[Records from a data collection]
···

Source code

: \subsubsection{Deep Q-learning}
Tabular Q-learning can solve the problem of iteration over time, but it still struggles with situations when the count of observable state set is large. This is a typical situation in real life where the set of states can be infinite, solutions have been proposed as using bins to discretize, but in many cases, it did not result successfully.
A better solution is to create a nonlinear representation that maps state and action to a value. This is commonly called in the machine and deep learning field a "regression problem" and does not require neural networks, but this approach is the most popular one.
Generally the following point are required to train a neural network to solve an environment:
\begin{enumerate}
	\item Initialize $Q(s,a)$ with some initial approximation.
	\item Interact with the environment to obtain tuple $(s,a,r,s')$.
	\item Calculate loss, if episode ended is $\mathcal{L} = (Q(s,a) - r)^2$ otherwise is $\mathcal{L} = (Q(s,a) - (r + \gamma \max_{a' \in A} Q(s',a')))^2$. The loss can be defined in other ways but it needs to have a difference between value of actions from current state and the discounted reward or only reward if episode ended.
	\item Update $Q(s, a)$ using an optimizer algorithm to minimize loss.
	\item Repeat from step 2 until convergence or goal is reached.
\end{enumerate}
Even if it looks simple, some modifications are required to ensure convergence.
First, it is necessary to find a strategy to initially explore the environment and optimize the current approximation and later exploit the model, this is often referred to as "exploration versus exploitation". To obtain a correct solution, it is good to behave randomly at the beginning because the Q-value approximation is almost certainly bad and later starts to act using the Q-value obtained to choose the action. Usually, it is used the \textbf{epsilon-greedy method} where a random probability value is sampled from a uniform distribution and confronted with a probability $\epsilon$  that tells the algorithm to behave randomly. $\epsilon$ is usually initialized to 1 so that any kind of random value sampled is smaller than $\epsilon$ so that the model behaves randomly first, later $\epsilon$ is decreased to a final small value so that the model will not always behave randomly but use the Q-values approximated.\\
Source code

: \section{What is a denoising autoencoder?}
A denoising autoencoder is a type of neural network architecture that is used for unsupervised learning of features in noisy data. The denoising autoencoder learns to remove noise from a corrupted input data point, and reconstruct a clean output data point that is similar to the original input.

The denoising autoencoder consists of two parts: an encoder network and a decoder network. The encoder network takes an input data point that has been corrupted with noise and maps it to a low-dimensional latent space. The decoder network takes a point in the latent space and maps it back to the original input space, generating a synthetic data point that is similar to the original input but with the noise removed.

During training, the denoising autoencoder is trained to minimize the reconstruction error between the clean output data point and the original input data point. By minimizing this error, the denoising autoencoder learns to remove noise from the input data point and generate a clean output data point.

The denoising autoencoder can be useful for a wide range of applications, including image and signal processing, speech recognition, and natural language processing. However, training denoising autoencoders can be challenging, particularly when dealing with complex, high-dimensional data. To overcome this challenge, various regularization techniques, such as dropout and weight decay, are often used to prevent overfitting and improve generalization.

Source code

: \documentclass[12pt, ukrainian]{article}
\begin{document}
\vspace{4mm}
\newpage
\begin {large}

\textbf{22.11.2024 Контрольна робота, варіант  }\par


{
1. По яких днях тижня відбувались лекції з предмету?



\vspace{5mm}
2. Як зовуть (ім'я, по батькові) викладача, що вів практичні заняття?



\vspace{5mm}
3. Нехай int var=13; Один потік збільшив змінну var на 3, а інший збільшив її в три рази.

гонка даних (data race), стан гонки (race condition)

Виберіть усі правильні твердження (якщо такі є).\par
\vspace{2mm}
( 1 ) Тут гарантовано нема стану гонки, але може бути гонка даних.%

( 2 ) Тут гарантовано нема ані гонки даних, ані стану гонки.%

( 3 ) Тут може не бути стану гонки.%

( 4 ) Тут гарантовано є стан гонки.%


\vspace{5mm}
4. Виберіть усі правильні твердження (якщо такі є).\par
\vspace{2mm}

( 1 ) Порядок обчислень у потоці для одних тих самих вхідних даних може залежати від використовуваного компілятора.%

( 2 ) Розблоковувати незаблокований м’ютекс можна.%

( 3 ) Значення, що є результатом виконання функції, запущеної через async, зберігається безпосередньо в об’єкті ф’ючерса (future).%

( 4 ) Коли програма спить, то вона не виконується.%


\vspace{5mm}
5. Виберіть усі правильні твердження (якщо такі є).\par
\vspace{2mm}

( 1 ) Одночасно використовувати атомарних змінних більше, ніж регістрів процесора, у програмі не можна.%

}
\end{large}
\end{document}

···

Task prompt ->
Reproduce, with no other lines, the one containing "Контрольна робота, варіант" and all lines after it through the end of the data above.

Result of this task ->
\textbf{22.11.2024 Контрольна робота, варіант  }\par


{
1. По яких днях тижня відбувались лекції з предмету?



\vspace{5mm}
2. Як зовуть (ім'я, по батькові) викладача, що вів практичні заняття?



\vspace{5mm}
3. Нехай int var=13; Один потік збільшив змінну var на 3, а інший збільшив її в три рази.

гонка даних (data race), стан гонки (race condition)

Виберіть усі правильні твердження (якщо такі є).\par
\vspace{2mm}
( 1 ) Тут гарантовано нема стану гонки, але може бути гонка даних.%

( 2 ) Тут гарантовано нема ані гонки даних, ані стану гонки.%

( 3 ) Тут може не бути стану гонки.%

( 4 ) Тут гарантовано є стан гонки.%


\vspace{5mm}
4. Виберіть усі правильні твердження (якщо такі є).\par
\vspace{2mm}

( 1 ) Порядок обчислень у потоці для одних тих самих вхідних даних може залежати від використовуваного компілятора.%

( 2 ) Розблоковувати незаблокований м’ютекс можна.%

( 3 ) Значення, що є результатом виконання функції, запущеної через async, зберігається безпосередньо в об’єкті ф’ючерса (future).%

( 4 ) Коли програма спить, то вона не виконується.%


\vspace{5mm}
5. Виберіть усі правильні твердження (якщо такі є).\par
\vspace{2mm}

( 1 ) Одночасно використовувати атомарних змінних більше, ніж регістрів процесора, у програмі не можна.%

}
\end{large}
\end{document}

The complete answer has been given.